We are all writing from somewhere, and towards somewhere. Sometimes we are writing towards something. Sometimes our way to get to that thing is soaked in neon and the weakness of the species. Sometimes our way is through a single small change that becomes a huge one. Sometimes there IS no change - just viewing the same bit of the world from a different angle.

The important thing is that we read critically and we write constantly.

Saturday, 3 February 2018

Readers Request - Fandoms, Self Care, Reviewers, and Gods of Egypt, Apparently

Well it's about that time again, folks. Every now and then I do like doing this reader-contribution blog, because you lot are funnier than I am, frankly.

But this time we've had a couple topics that demand a lot more attention, homework and space than others, so if it is an unbalanced read... hey, democracy at work.

Names removed to protect the innocent. Some suggestions trimmed down for sake of brevity.

*coughObligatoryboobiescough* - Thank you. I almost thought we'd have another Readers Request without boobies. You have put a smile on my face, mystery reply-merchant.

Which fandoms have you come across over the years that have left the best/worst impressions? - Problem is that every fandom has good people and bad people, and volume and metrics are fluid. But one of the fandoms I have been simultaneously disgusted and overjoyed with recently is Star Wars. So much of the fandom has showed such grace and welcome for changes and respected the spoiler warnings. And a small amount of it has turned into such loud and obnoxious man-babies... so I guess it is much like the human race.

If you could have have any animal adaptation like melded onto you what would you have? - Axolotl health regeneration. And maybe their little feeler things. They're awesome.

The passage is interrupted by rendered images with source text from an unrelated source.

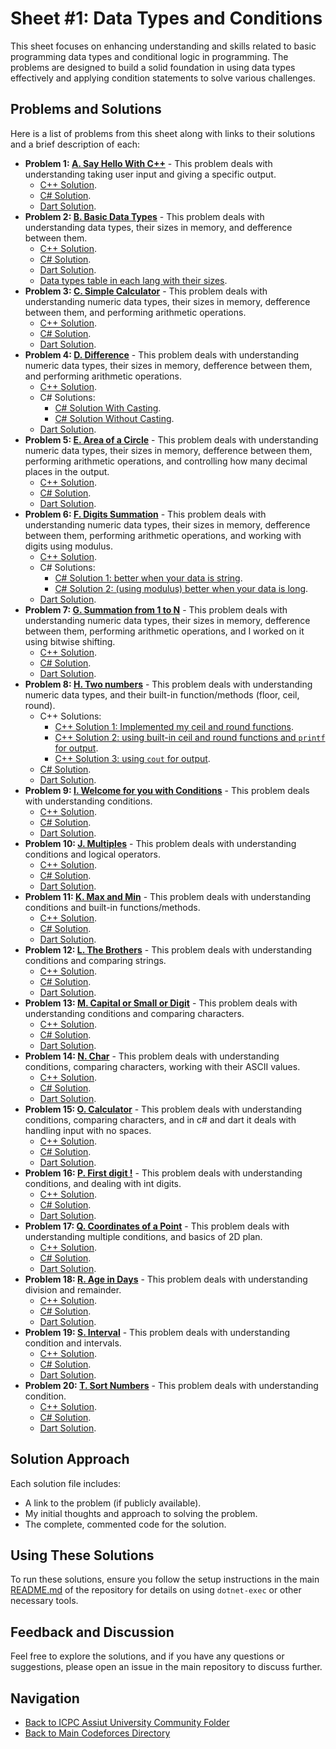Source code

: # Sheet #1: Data Types and Conditions

This sheet focuses on enhancing understanding and skills related to basic programming data types and conditional logic in programming. The problems are designed to build a solid foundation in using data types effectively and applying condition statements to solve various challenges.

## Problems and Solutions

Here is a list of problems from this sheet along with links to their solutions and a brief description of each:

- **Problem 1: [A. Say Hello With C++](./A.%20Say%20Hello%20With%20C++/)** - This problem deals with understanding taking user input and giving a specific output.
    - [C++ Solution](./A.%20Say%20Hello%20With%20C++/main.cpp).
    - [C# Solution](./A.%20Say%20Hello%20With%20C++/main.cs).
    - [Dart Solution](./A.%20Say%20Hello%20With%20C++/main.dart).
- **Problem 2: [B. Basic Data Types](./B.%20Basic%20Data%20Types/)** - This problem deals with understanding data types, their sizes in memory, and defference between them.
    - [C++ Solution](./B.%20Basic%20Data%20Types/main.cpp).
    - [C# Solution](./B.%20Basic%20Data%20Types/main.cs).
    - [Dart Solution](./B.%20Basic%20Data%20Types/main.dart).
    - [Data types table in each lang with their sizes](./B.%20Basic%20Data%20Types/README.md).
- **Problem 3: [C. Simple Calculator](./C.%20Simple%20Calculator/)** - This problem deals with understanding numeric data types, their sizes in memory, defference between them, and performing arithmetic operations.
    - [C++ Solution](./C.%20Simple%20Calculator/main.cpp).
    - [C# Solution](./C.%20Simple%20Calculator/main.cs).
    - [Dart Solution](./C.%20Simple%20Calculator/main.dart).
- **Problem 4: [D. Difference](./D.%20Difference/)** - This problem deals with understanding numeric data types, their sizes in memory, defference between them, and performing arithmetic operations.
    - [C++ Solution](./D.%20Difference/main.cpp).
    - C# Solutions:
        - [C# Solution With Casting](./D.%20Difference/WithCasting.cs).
        - [C# Solution Without Casting](./D.%20Difference/WithoutCasting.cs).
    - [Dart Solution](./D.%20Difference/main.dart).
- **Problem 5: [E. Area of a Circle](./E.%20Area%20of%20a%20Circle/)** - This problem deals with understanding numeric data types, their sizes in memory, defference between them, performing arithmetic operations, and controlling how many decimal places in the output.
    - [C++ Solution](./E.%20Area%20of%20a%20Circle/main.cpp).
    - [C# Solution](./E.%20Area%20of%20a%20Circle/main.cs).
    - [Dart Solution](./E.%20Area%20of%20a%20Circle/main.dart).
- **Problem 6: [F. Digits Summation](./F.%20Digits%20Summation/)** - This problem deals with understanding numeric data types, their sizes in memory, defference between them, performing arithmetic operations, and working with digits using modulus.
    - [C++ Solution](./F.%20Digits%20Summation/main.cpp).
    - C# Solutions:
        - [C# Solution 1: better when your data is string](./F.%20Digits%20Summation/sl1.cs).
        - [C# Solution 2: (using modulus) better when your data is long](./F.%20Digits%20Summation/sl2.cs).
    - [Dart Solution](./F.%20Digits%20Summation/main.dart).
- **Problem 7: [G. Summation from 1 to N](./G.%20Summation%20from%201%20to%20N/)** - This problem deals with understanding numeric data types, their sizes in memory, defference between them, performing arithmetic operations, and I worked on it using bitwise shifting.
    - [C++ Solution](./G.%20Summation%20from%201%20to%20N/main.cpp).
    - [C# Solution](./G.%20Summation%20from%201%20to%20N/main.cs).
    - [Dart Solution](./G.%20Summation%20from%201%20to%20N/main.dart).
- **Problem 8: [H. Two numbers](./H.%20Two%20numbers/)** - This problem deals with understanding numeric data types, and their built-in function/methods (floor, ceil, round).
    - C++ Solutions:
        - [C++ Solution 1: Implemented my ceil and round functions](./H.%20Two%20numbers/sl1.cpp).
        - [C++ Solution 2: using built-in ceil and round functions and `printf` for output](./H.%20Two%20numbers/sl2.cpp).
        - [C++ Solution 3: using `cout` for output](./H.%20Two%20numbers/sl3.cpp).
    - [C# Solution](./H.%20Two%20numbers/main.cs).
    - [Dart Solution](./H.%20Two%20numbers/main.dart).
- **Problem 9: [I. Welcome for you with Conditions](./I.%20Welcome%20for%20you%20with%20Conditions/)** - This problem deals with understanding conditions.
    - [C++ Solution](./I.%20Welcome%20for%20you%20with%20Conditions/main.cpp).
    - [C# Solution](./I.%20Welcome%20for%20you%20with%20Conditions/main.cs).
    - [Dart Solution](./I.%20Welcome%20for%20you%20with%20Conditions/main.dart).
- **Problem 10: [J. Multiples](./J.%20Multiples/)** - This problem deals with understanding conditions and logical operators.
    - [C++ Solution](./J.%20Multiples/main.cpp).
    - [C# Solution](./J.%20Multiples/main.cs).
    - [Dart Solution](./J.%20Multiples/main.dart).
- **Problem 11: [K. Max and Min](./K.%20Max%20and%20Min/)** - This problem deals with understanding conditions and built-in functions/methods.
    - [C++ Solution](./K.%20Max%20and%20Min/main.cpp).
    - [C# Solution](./K.%20Max%20and%20Min/main.cs).
    - [Dart Solution](./K.%20Max%20and%20Min/main.dart).
- **Problem 12: [L. The Brothers](./L.%20The%20Brothers/)** - This problem deals with understanding conditions and comparing strings.
    - [C++ Solution](./L.%20The%20Brothers/main.cpp).
    - [C# Solution](./L.%20The%20Brothers/main.cs).
    - [Dart Solution](./L.%20The%20Brothers/main.dart).
- **Problem 13: [M. Capital or Small or Digit](./M.%20Capital%20or%20Small%20or%20Digit/)** - This problem deals with understanding conditions and comparing characters.
    - [C++ Solution](./M.%20Capital%20or%20Small%20or%20Digit/main.cpp).
    - [C# Solution](./M.%20Capital%20or%20Small%20or%20Digit/main.cs).
    - [Dart Solution](./M.%20Capital%20or%20Small%20or%20Digit/main.dart).
- **Problem 14: [N. Char](./N.%20Char/)** - This problem deals with understanding conditions, comparing characters, working with their ASCII values.
    - [C++ Solution](./N.%20Char/main.cpp).
    - [C# Solution](./N.%20Char/main.cs).
    - [Dart Solution](./N.%20Char/main.dart).
- **Problem 15: [O. Calculator](./O.%20Calculator/)** - This problem deals with understanding conditions, comparing characters, and in c# and dart it deals with handling input with no spaces.
    - [C++ Solution](./O.%20Calculator/main.cpp).
    - [C# Solution](./O.%20Calculator/main.cs).
    - [Dart Solution](./O.%20Calculator/main.dart).
- **Problem 16: [P. First digit !](./P.%20First%20digit%20!/)** - This problem deals with understanding conditions, and dealing with int digits.
    - [C++ Solution](./P.%20First%20digit%20!/main.cpp).
    - [C# Solution](./P.%20First%20digit%20!/main.cs).
    - [Dart Solution](./P.%20First%20digit%20!/main.dart).
- **Problem 17: [Q. Coordinates of a Point](./Q.%20Coordinates%20of%20a%20Point/)** - This problem deals with understanding multiple conditions, and basics of 2D plan.
    - [C++ Solution](./Q.%20Coordinates%20of%20a%20Point/main.cpp).
    - [C# Solution](./Q.%20Coordinates%20of%20a%20Point/main.cs).
    - [Dart Solution](./Q.%20Coordinates%20of%20a%20Point/main.dart).
- **Problem 18: [R. Age in Days](./R.%20Age%20in%20Days/)** - This problem deals with understanding division and remainder.
    - [C++ Solution](./R.%20Age%20in%20Days/main.cpp).
    - [C# Solution](./R.%20Age%20in%20Days/main.cs).
    - [Dart Solution](./R.%20Age%20in%20Days/main.dart).
- **Problem 19: [S. Interval](./S.%20Interval/)** - This problem deals with understanding condition and intervals.
    - [C++ Solution](./S.%20Interval/main.cpp).
    - [C# Solution](./S.%20Interval/main.cs).
    - [Dart Solution](./S.%20Interval/main.dart).
- **Problem 20: [T. Sort Numbers](./T.%20Sort%20Numbers/)** - This problem deals with understanding condition.
    - [C++ Solution](./T.%20Sort%20Numbers/main.cpp).
    - [C# Solution](./T.%20Sort%20Numbers/main.cs).
    - [Dart Solution](./T.%20Sort%20Numbers/main.dart).

## Solution Approach

Each solution file includes:
- A link to the problem (if publicly available).
- My initial thoughts and approach to solving the problem.
- The complete, commented code for the solution.

## Using These Solutions

To run these solutions, ensure you follow the setup instructions in the main [README.md](/README.md) of the repository for details on using `dotnet-exec` or other necessary tools.

## Feedback and Discussion

Feel free to explore the solutions, and if you have any questions or suggestions, please open an issue in the main repository to discuss further.

## Navigation

- [Back to ICPC Assiut University Community Folder](../)
- [Back to Main Codeforces Directory](../../)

If you watched the trump state of the union address (really don't blame you if you didn't), how much of a train wreck did you find it to be? - I didn't, because the entire administration is a train wreck. And it just keeps ploughing on. Through the hospital. Through the nunnery. Through the school. It just isn't stopping, not for anything. It makes me sad, and angry, and tired, but the only way it all stops is if he ends up out, and if the people running him end up out. I saw a few highlights. You know the thing that really struck me? Him, applauding himself. And that, ladies and gentlemen, is why even the Zodiac Killer was a better repub candidate.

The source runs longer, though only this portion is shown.